> **Aim of the task**
Each line below that includes the word "godt" is to be reported.

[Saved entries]
*** Begin section ***

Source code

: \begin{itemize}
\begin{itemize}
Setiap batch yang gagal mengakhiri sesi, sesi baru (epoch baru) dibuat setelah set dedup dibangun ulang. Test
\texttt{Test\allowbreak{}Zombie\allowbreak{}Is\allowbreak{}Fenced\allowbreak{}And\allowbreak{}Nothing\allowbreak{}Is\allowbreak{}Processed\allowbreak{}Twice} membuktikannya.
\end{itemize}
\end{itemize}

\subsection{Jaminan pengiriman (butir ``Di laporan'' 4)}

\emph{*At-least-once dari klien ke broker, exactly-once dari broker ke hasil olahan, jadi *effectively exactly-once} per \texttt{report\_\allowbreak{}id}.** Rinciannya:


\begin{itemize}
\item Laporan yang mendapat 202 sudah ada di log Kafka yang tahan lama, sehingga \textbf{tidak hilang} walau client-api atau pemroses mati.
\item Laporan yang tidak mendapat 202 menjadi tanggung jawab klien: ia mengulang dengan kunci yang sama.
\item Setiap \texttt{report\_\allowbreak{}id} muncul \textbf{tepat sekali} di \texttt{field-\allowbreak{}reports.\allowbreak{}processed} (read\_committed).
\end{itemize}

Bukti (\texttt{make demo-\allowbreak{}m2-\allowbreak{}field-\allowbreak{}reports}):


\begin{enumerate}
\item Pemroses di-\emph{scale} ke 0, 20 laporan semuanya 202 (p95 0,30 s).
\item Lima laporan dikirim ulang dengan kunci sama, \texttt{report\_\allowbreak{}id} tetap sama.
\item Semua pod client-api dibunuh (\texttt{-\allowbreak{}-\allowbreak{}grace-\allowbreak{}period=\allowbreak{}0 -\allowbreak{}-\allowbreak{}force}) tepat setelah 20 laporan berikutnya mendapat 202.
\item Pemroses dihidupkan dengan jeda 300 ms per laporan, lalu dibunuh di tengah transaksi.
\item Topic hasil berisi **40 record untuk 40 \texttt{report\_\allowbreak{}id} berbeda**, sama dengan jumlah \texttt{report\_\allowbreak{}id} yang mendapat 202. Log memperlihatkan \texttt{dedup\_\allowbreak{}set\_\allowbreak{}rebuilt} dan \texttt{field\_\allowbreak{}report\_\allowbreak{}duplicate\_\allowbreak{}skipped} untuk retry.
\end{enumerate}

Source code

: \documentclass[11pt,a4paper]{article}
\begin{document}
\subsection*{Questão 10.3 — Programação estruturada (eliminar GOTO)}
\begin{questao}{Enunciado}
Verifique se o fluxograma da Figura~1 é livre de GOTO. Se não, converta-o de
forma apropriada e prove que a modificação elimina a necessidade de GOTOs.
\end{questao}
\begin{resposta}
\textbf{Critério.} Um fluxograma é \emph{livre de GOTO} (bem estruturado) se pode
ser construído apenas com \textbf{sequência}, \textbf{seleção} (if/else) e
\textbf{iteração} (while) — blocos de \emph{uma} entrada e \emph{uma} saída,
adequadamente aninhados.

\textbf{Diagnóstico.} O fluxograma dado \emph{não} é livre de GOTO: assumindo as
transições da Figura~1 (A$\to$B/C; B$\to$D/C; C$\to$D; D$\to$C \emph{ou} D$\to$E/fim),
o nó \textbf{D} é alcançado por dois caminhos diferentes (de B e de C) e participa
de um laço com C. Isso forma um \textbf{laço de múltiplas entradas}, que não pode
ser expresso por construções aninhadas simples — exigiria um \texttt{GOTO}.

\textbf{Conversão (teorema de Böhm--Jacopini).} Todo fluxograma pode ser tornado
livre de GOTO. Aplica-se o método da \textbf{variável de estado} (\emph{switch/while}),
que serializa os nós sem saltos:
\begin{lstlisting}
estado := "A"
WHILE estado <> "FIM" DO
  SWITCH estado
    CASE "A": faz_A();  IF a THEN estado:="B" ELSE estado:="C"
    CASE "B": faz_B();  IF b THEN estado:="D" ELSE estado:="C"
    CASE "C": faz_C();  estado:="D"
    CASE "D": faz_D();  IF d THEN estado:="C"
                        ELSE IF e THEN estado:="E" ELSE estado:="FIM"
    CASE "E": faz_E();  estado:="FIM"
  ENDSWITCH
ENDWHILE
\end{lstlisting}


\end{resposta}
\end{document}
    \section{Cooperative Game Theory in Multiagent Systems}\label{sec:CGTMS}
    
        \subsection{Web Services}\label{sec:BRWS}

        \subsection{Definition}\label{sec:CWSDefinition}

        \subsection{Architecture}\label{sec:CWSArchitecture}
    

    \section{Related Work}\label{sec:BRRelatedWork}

*** End section ***
*** Begin section ***

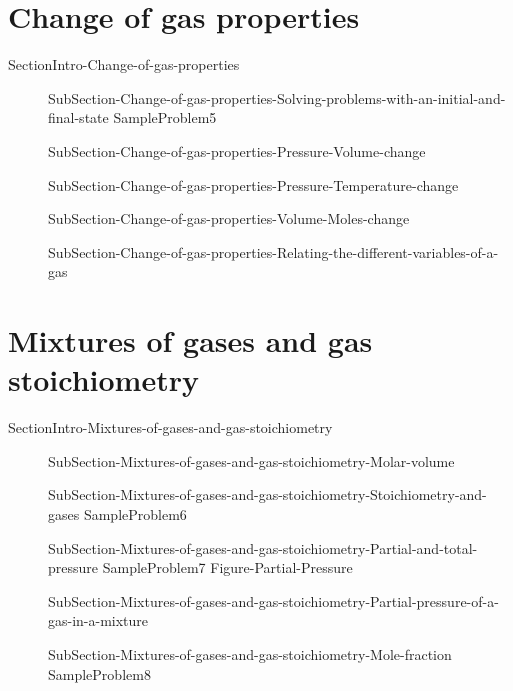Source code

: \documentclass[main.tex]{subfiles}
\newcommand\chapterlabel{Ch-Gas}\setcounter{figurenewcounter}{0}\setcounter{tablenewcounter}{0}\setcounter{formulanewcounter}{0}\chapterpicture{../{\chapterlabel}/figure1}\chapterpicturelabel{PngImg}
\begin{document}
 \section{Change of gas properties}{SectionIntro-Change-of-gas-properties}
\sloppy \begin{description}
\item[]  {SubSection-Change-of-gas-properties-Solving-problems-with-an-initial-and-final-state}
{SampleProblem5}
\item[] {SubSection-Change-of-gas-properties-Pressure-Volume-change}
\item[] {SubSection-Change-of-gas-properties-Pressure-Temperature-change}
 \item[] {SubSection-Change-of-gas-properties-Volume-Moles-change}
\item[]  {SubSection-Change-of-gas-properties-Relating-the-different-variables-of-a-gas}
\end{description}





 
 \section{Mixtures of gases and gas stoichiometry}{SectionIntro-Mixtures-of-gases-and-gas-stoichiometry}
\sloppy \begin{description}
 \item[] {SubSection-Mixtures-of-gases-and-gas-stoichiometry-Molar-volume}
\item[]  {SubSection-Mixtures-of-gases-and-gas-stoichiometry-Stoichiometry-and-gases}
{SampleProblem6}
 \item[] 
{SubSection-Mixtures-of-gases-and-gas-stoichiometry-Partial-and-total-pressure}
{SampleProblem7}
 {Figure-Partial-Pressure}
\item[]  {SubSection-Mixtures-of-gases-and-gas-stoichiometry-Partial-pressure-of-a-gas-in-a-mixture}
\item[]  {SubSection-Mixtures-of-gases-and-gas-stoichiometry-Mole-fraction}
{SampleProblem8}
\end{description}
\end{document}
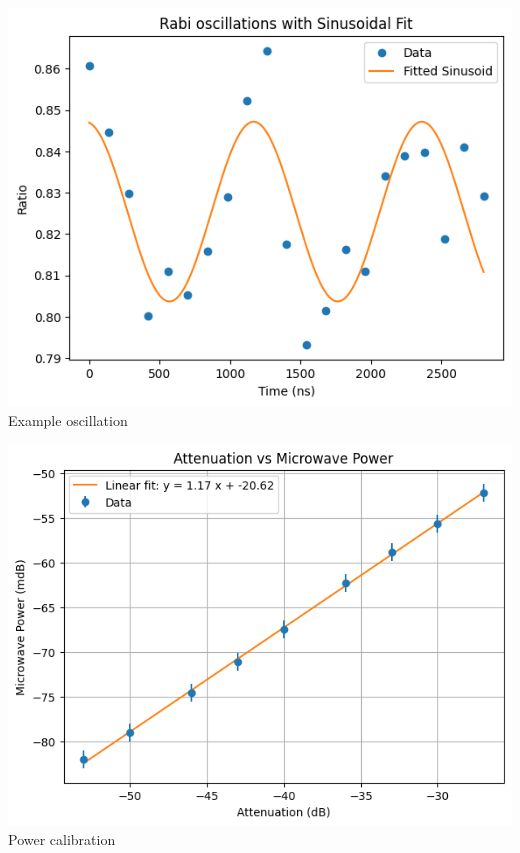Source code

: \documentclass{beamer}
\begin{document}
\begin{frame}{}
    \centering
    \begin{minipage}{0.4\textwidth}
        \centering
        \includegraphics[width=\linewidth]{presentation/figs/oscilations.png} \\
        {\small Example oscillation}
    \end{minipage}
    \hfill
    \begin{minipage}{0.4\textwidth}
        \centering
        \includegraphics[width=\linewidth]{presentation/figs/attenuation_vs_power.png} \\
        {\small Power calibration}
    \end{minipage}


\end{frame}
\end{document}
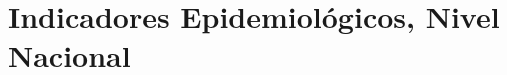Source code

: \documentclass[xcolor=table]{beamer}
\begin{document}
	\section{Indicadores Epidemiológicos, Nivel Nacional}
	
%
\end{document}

*** End section ***
*** Begin section ***

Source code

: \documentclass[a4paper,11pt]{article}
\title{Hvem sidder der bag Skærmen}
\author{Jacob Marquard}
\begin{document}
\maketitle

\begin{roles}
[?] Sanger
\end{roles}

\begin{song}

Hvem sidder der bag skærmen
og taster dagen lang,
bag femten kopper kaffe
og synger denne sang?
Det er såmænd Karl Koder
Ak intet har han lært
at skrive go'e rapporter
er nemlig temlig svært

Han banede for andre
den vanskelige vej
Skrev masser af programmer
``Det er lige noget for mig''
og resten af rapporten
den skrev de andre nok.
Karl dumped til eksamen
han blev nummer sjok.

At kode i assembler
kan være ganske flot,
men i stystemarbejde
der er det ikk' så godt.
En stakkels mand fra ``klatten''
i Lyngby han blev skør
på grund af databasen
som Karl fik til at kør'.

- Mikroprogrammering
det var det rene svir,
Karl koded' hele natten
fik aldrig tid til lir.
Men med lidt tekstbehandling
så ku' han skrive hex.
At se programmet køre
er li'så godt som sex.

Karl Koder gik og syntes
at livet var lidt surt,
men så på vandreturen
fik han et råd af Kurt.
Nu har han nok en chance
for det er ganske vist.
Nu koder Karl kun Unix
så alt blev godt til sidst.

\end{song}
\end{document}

*** End section ***

> **Response for this exercise**
der er det ikk' så godt.
er li'så godt som sex.
så alt blev godt til sidst.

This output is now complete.